いま人類の目の前に、徐々に明らかになってきていること。それは、賃労働のほとんどが、その本質において「レジ打ち」のような退屈な仕事ばかりになりつつあるんだってこと。AIが、大概の部分を賃労働の領域から奪い去っているからです(だからまあベーシックインカム早くはじめろってことでもあるんですがね)。

話それましたが、環境は大事で、その環境とは、時間、場所、人の三要素だということでした。

3.タスクを細分化

これは私がいうまでもなく、たとえばライフハッカーなどのウェブメディアを3時間程度読むだけでああ、それかって分かります。一言でいうと、いろんなやるべきことや課題は、なるべく短く細かい単位に分けて、リストにして取り組んだらやりやすいっていう。まあそれだけのことです。当たり前ですよね。いまは中学校でも、定期テストの2週間前から、科目ごとにどう勉強していくか、日ごとに目標を定めてやる計画表が配られています。公立の学校ですよ。東京だが。タスクを細分化して計画的にやるってのは義務教育の中で身につけることもできる、そういう時代です。ありがたいですね。

今年の新ネタは?

それでですね、今日はやる気の出し方の最新ということで、いままで述べたのは別に最新ではなく。数年前になにかで読んだんですけど、人ってのは不思議なもので、人(他人)がなにかの作業に没頭している様を見ると、不思議とやる気が出るという研究があります。

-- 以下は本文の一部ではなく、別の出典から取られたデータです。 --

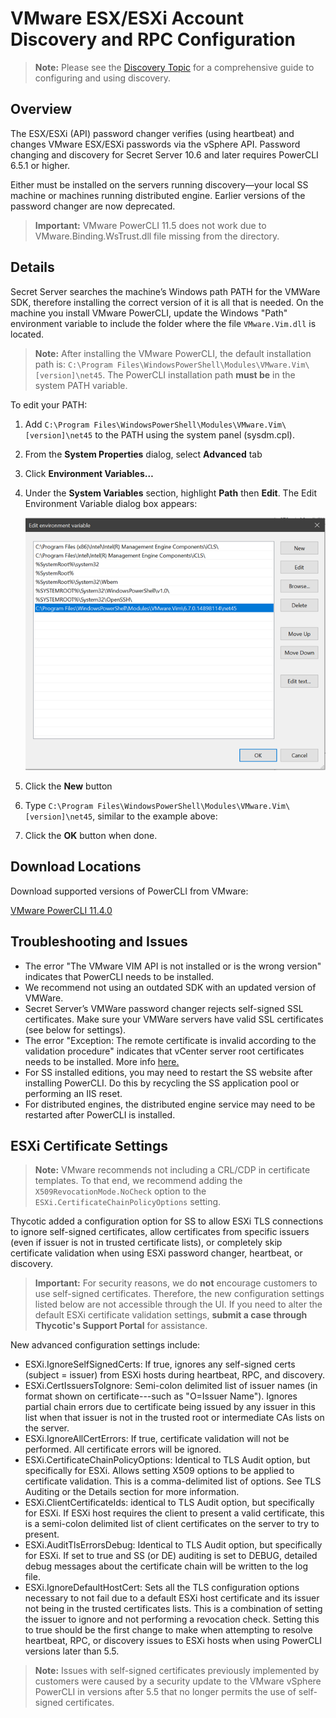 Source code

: [title]: # (VMware ESX/ESXi Account Discovery and RPC Configuration)
[tags]: # (Discovery, VMware, ESX/ESXi, rpc)
[priority]: # (1000)

# VMware ESX/ESXi Account Discovery and RPC Configuration

> **Note:** Please see the [Discovery Topic](../../index.md) for a comprehensive guide to configuring and using discovery.

## Overview

The ESX/ESXi (API) password changer verifies (using heartbeat) and changes VMware ESX/ESXi passwords via the vSphere API. Password changing and discovery for Secret Server 10.6 and later requires PowerCLI 6.5.1 or higher.

Either must be installed on the servers running discovery—your local SS machine or machines running distributed engine. Earlier versions of the password changer are now deprecated.

> **Important:** VMware PowerCLI 11.5 does not work due to VMware.Binding.WsTrust.dll file missing from the directory.

## Details

Secret Server searches the machine’s Windows path PATH for the VMWare SDK, therefore installing the correct version of it is all that is needed. On the machine you install VMware PowerCLI, update the Windows "Path" environment variable to include the folder where the file `VMware.Vim.dll` is located.

> **Note:** After installing the VMware PowerCLI, the default installation path is: `C:\Program Files\WindowsPowerShell\Modules\VMware.Vim\[version]\net45`. The PowerCLI installation path **must be** in the system PATH variable.

 To edit your PATH:

1. Add `C:\Program Files\WindowsPowerShell\Modules\VMware.Vim\[version]\net45` to the PATH using the system panel (sysdm.cpl).

1. From the **System Properties** dialog, select **Advanced** tab

1. Click **Environment Variables…**

1. Under the **System Variables** section, highlight **Path** then **Edit**. The Edit Environment Variable dialog box appears:

   ![User-added image](images/clip_image002.png)

1. Click the **New** button

1. Type `C:\Program Files\WindowsPowerShell\Modules\VMware.Vim\[version]\net45`, similar to the example above:

1. Click the **OK** button when done.

## Download Locations

Download supported versions of PowerCLI from VMware:

[VMware PowerCLI 11.4.0](https://code.vmware.com/web/tool/11.4.0/vmware-powercli)

## Troubleshooting and Issues

- The error "The VMware VIM API is not installed or is the wrong version" indicates that PowerCLI needs to be installed.
- We recommend not using an outdated SDK with an updated version of VMWare.
- Secret Server’s VMWare password changer rejects self-signed SSL certificates. Make sure your VMWare servers have valid SSL certificates (see below for settings).
- The error "Exception: The remote certificate is invalid according to the validation procedure" indicates that vCenter server root certificates needs to be installed. More info [here.](https://kb.vmware.com/s/article/2108294)
- For SS installed editions, you may need to restart the SS website after installing PowerCLI. Do this by recycling the SS application pool or performing an IIS reset.
- For distributed engines, the distributed engine service may need to be restarted after PowerCLI is installed.

## ESXi Certificate Settings

> **Note:** VMware recommends not including a CRL/CDP in certificate templates. To that end, we recommend adding the `X509RevocationMode.NoCheck` option to the `ESXi.CertificateChainPolicyOptions` setting.

Thycotic added a configuration option for SS to allow ESXi TLS connections to ignore self-signed certificates, allow certificates from specific issuers (even if issuer is not in trusted certificate lists), or completely skip certificate validation when using ESXi password changer, heartbeat, or discovery.

> **Important:** For security reasons, we do **not** encourage customers to use self-signed certificates. Therefore, the new configuration settings listed below are not accessible through the UI. If you need to alter the default ESXi certificate validation settings, **submit a case through Thycotic's Support Portal** for assistance.

New advanced configuration settings include:

- ESXi.IgnoreSelfSignedCerts: If true, ignores any self-signed certs (subject = issuer) from ESXi hosts during heartbeat, RPC, and discovery.
- ESXi.CertIssuersToIgnore: Semi-colon delimited list of issuer names (in format shown on certificate---such as "O=Issuer Name"). Ignores partial chain errors due to certificate being issued by any issuer in this list when that issuer is not in the trusted root or intermediate CAs lists on the server.
- ESXi.IgnoreAllCertErrors: If true, certificate validation will not be performed. All certificate errors will be ignored.
- ESXi.CertificateChainPolicyOptions: Identical to TLS Audit option, but specifically for ESXi. Allows setting X509 options to be applied to certificate validation. This is a comma-delimited list of options. See TLS Auditing or the Details section for more information.
- ESXi.ClientCertificateIds: identical to TLS Audit option, but specifically for ESXi. If ESXi host requires the client to present a valid certificate, this is a semi-colon delimited list of client certificates on the server to try to present.
- ESXi.AuditTlsErrorsDebug: Identical to TLS Audit option, but specifically for ESXi. If set to true and SS (or DE) auditing is set to DEBUG, detailed debug messages about the certificate chain will be written to the log file.
- ESXi.IgnoreDefaultHostCert: Sets all the TLS configuration options necessary to not fail due to a default ESXi host certificate and its issuer not being in the trusted certificates lists. This is a combination of setting the issuer to ignore and not performing a revocation check. Setting this to true should be the first change to make when attempting to resolve heartbeat, RPC, or discovery issues to ESXi hosts when using PowerCLI versions later than 5.5.

> **Note:** Issues with self-signed certificates previously implemented by customers were caused by a security update to the VMware vSphere PowerCLI in versions after 5.5 that no longer permits the use of self-signed certificates. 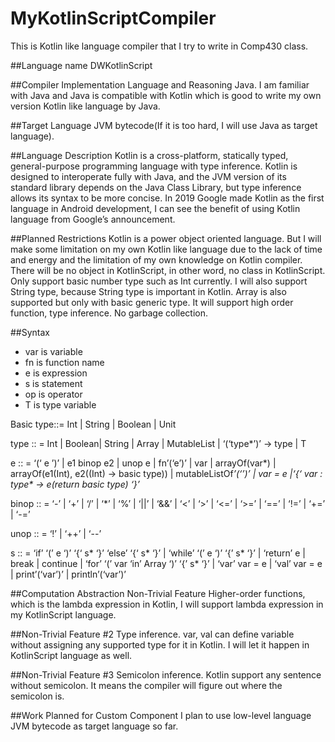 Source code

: # MyKotlinScriptCompiler
This is Kotlin like language compiler that I try to write in Comp430 class.

##Language name
DWKotlinScript

##Compiler Implementation Language and Reasoning
Java. I am familiar with Java and Java is compatible with Kotlin which is good to write my own version Kotlin like language by Java.

##Target Language
JVM bytecode(If it is too hard, I will use Java as target language).

##Language Description
Kotlin is a cross-platform, statically typed, general-purpose programming language with type inference. Kotlin is designed to interoperate fully with Java, and the JVM version of its standard library depends on the Java Class Library, but type inference allows its syntax to be more concise. In 2019 Google made Kotlin as the first language in Android development, I can see the benefit of using Kotlin language from Google’s announcement.

##Planned Restrictions
Kotlin is a power object oriented language. But I will make some limitation on my own Kotlin like language due to the lack of time and energy and the limitation of my own knowledge on Kotlin compiler. There will be no object in KotlinScript, in other word, no class in KotlinScript. Only support basic number type such as Int currently. I will also support String type, because String type is important in Kotlin. Array is also supported but only with basic generic type. It will support high order function, type inference. No garbage collection.

##Syntax
* var is variable
* fn is function name
* e is expression
* s is statement
* op is operator
* T is type variable

Basic type::= Int | String | Boolean | Unit

type :: = Int | Boolean| String | Array<basic type> | MutableList<basic type> | ‘(‘type*’)’ -> type | T

e :: = ‘(‘ e ’)’ | e1 binop e2 | unop e |  fn’(‘e’)’ | var | arrayOf(var*) | arrayOf(e1(Int), e2((Int) -> basic type)) | mutableListOf<var>’(‘’)’ | var = e |‘{‘ var : type* -> e(return basic type) ‘}’

binop :: = ‘-’ | ‘+’ | ‘/’ | ‘*’ | ‘%’ | ‘||’ | ‘&&’ | ‘<’ | ‘>’ | ‘<=’ | ‘>=’ | ‘==’ | ‘!=’ | ‘+=’ | ‘-=’

unop :: = ‘!’ | ‘++’ | ‘--’

s :: = ‘if’ ‘(’ e ‘)’ ‘{‘ s* ‘}’ ‘else’ ‘{‘ s* ‘}’ | ‘while’ ‘(’ e ‘)’ ‘{’ s* ‘}’ | ‘return’ e | break | continue | ‘for’ ‘(’ var ‘in’ Array<basic type> ‘)’ ‘{’ s* ‘}’ | ‘var’ var = e | ‘val’ var = e | print’(‘var’)’ | println’(‘var’)’

##Computation Abstraction Non-Trivial Feature
Higher-order functions, which is the lambda expression in Kotlin, I will support lambda expression in my KotlinScript language.

##Non-Trivial Feature #2
Type inference. var, val can define variable without assigning any supported type for it in Kotlin. I will let it happen in KotlinScript language as well.

##Non-Trivial Feature #3
Semicolon inference. Kotlin support any sentence without semicolon. It means the compiler will figure out where the semicolon is.

##Work Planned for Custom Component
I plan to use low-level language JVM bytecode as target language so far. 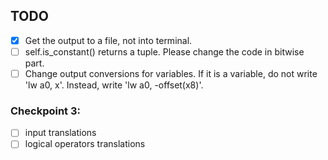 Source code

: ## TODO

- [X] Get the output to a file, not into terminal.
- [ ] self.is_constant() returns a tuple. Please change the code in bitwise part.
- [ ] Change output conversions for variables. If it is a variable, do not write 'lw a0, x'. Instead, write 'lw a0, -offset(x8)'.

### Checkpoint 3:

- [ ] input translations
- [ ] logical operators translations
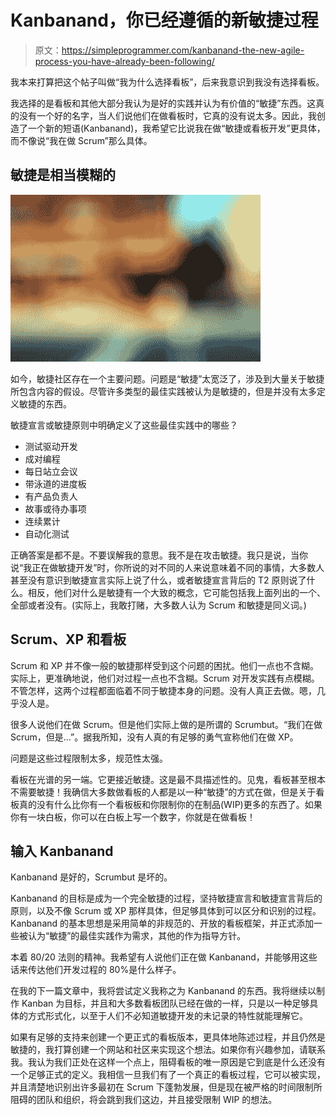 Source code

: # Kanbanand，你已经遵循的新敏捷过程

> 原文：<https://simpleprogrammer.com/kanbanand-the-new-agile-process-you-have-already-been-following/>

我本来打算把这个帖子叫做“我为什么选择看板”，后来我意识到我没有选择看板。

我选择的是看板和其他大部分我认为是好的实践并认为有价值的“敏捷”东西。这真的没有一个好的名字，当人们说他们在做看板时，它真的没有说太多。因此，我创造了一个新的短语(Kanbanand)，我希望它比说我在做“敏捷或看板开发”更具体，而不像说“我在做 Scrum”那么具体。

## 敏捷是相当模糊的



![](img/fd2066a69f2f9508391c7ea2c06c08d9.png "blurry_20030715")



如今，敏捷社区存在一个主要问题。问题是“敏捷”太宽泛了，涉及到大量关于敏捷所包含内容的假设。尽管许多类型的最佳实践被认为是敏捷的，但是并没有太多定义敏捷的东西。

敏捷宣言或敏捷原则中明确定义了这些最佳实践中的哪些？

*   测试驱动开发
*   成对编程
*   每日站立会议
*   带泳道的进度板
*   有产品负责人
*   故事或待办事项
*   连续累计
*   自动化测试

正确答案是都不是。不要误解我的意思。我不是在攻击敏捷。我只是说，当你说“我正在做敏捷开发”时，你所说的对不同的人来说意味着不同的事情，大多数人甚至没有意识到敏捷宣言实际上说了什么，或者敏捷宣言背后的 T2 原则说了什么。相反，他们对什么是敏捷有一个大致的概念，它可能包括我上面列出的一个、全部或者没有。(实际上，我敢打赌，大多数人认为 Scrum 和敏捷是同义词。)

## Scrum、XP 和看板

Scrum 和 XP 并不像一般的敏捷那样受到这个问题的困扰。他们一点也不含糊。实际上，更准确地说，他们对过程一点也不含糊。Scrum 对开发实践有点模糊。不管怎样，这两个过程都面临着不同于敏捷本身的问题。没有人真正去做。嗯，几乎没人是。

很多人说他们在做 Scrum。但是他们实际上做的是所谓的 Scrumbut。“我们在做 Scrum，但是…”。据我所知，没有人真的有足够的勇气宣称他们在做 XP。

问题是这些过程限制太多，规范性太强。

看板在光谱的另一端。它更接近敏捷。这是最不具描述性的。见鬼，看板甚至根本不需要敏捷！我确信大多数做看板的人都是以一种“敏捷”的方式在做，但是关于看板真的没有什么比你有一个看板板和你限制你的在制品(WIP)更多的东西了。如果你有一块白板，你可以在白板上写一个数字，你就是在做看板！

## 输入 Kanbanand

Kanbanand 是好的，Scrumbut 是坏的。

Kanbanand 的目标是成为一个完全敏捷的过程，坚持敏捷宣言和敏捷宣言背后的原则，以及不像 Scrum 或 XP 那样具体，但足够具体到可以区分和识别的过程。Kanbanand 的基本思想是采用简单的非规范的、开放的看板框架，并正式添加一些被认为“敏捷”的最佳实践作为需求，其他的作为指导方针。

本着 80/20 法则的精神。我希望有人说他们正在做 Kanbanand，并能够用这些话来传达他们开发过程的 80%是什么样子。

在我的下一篇文章中，我将尝试定义我称之为 Kanbanand 的东西。我将继续以制作 Kanban 为目标，并且和大多数看板团队已经在做的一样，只是以一种足够具体的方式形式化，以至于人们不必知道敏捷开发的未记录的特性就能理解它。

如果有足够的支持来创建一个更正式的看板版本，更具体地陈述过程，并且仍然是敏捷的，我打算创建一个网站和社区来实现这个想法。如果你有兴趣参加，请联系我。我认为我们正处在这样一个点上，阻碍看板的唯一原因是它到底是什么还没有一个足够正式的定义。我相信一旦我们有了一个真正的看板过程，它可以被实现，并且清楚地识别出许多最初在 Scrum 下蓬勃发展，但是现在被严格的时间限制所阻碍的团队和组织，将会跳到我们这边，并且接受限制 WIP 的想法。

こういう実験がありました。うろ覚えなので細部は分かりませんが、すいません。まず学生(被験者)を2つのグループに分けます。1つのグループには、仮にAとしますが、Aグループには、まず、人が家事をせっせとやっている動画を見てもらいます。Bグループは何も見せません。その後A,B、両方に簡単なテストを受けてもらいます。すると、Aグループのほうが、早く解けて、正解率も高かったそうです。

私は、DIYの番組が大好きです。DIYはもちろん好きですが、人がやっているのを見るのも大好きです。家事は嫌いですけどね。作業ってのが楽しいんですよ。

何も、実験までしなくたって、私は経験的に知っていましたよ。それに、この動画。カンボジアのジャングルで、単純な道具だけで地面を掘ってめっちゃおしゃれな地下プールを作ったり小憎らしいほどの小屋を作り上げます。これがめちゃくちゃ視聴回数を稼いでいる。チャンネル登録者も400万人。動画がアップされると、1日で数万回みられる。

どうでしょうか? 作業をする前に、作業している様子を動画で見てみるってのは。簡単でしょう? おっと、見る時間を決めないと、昨日の私みたいに作業動画ばっかり見入って、肝心の自分の作業に取りかかったのがもう外が明るくなってからなんてことにならないようくれぐれもご自愛下さい。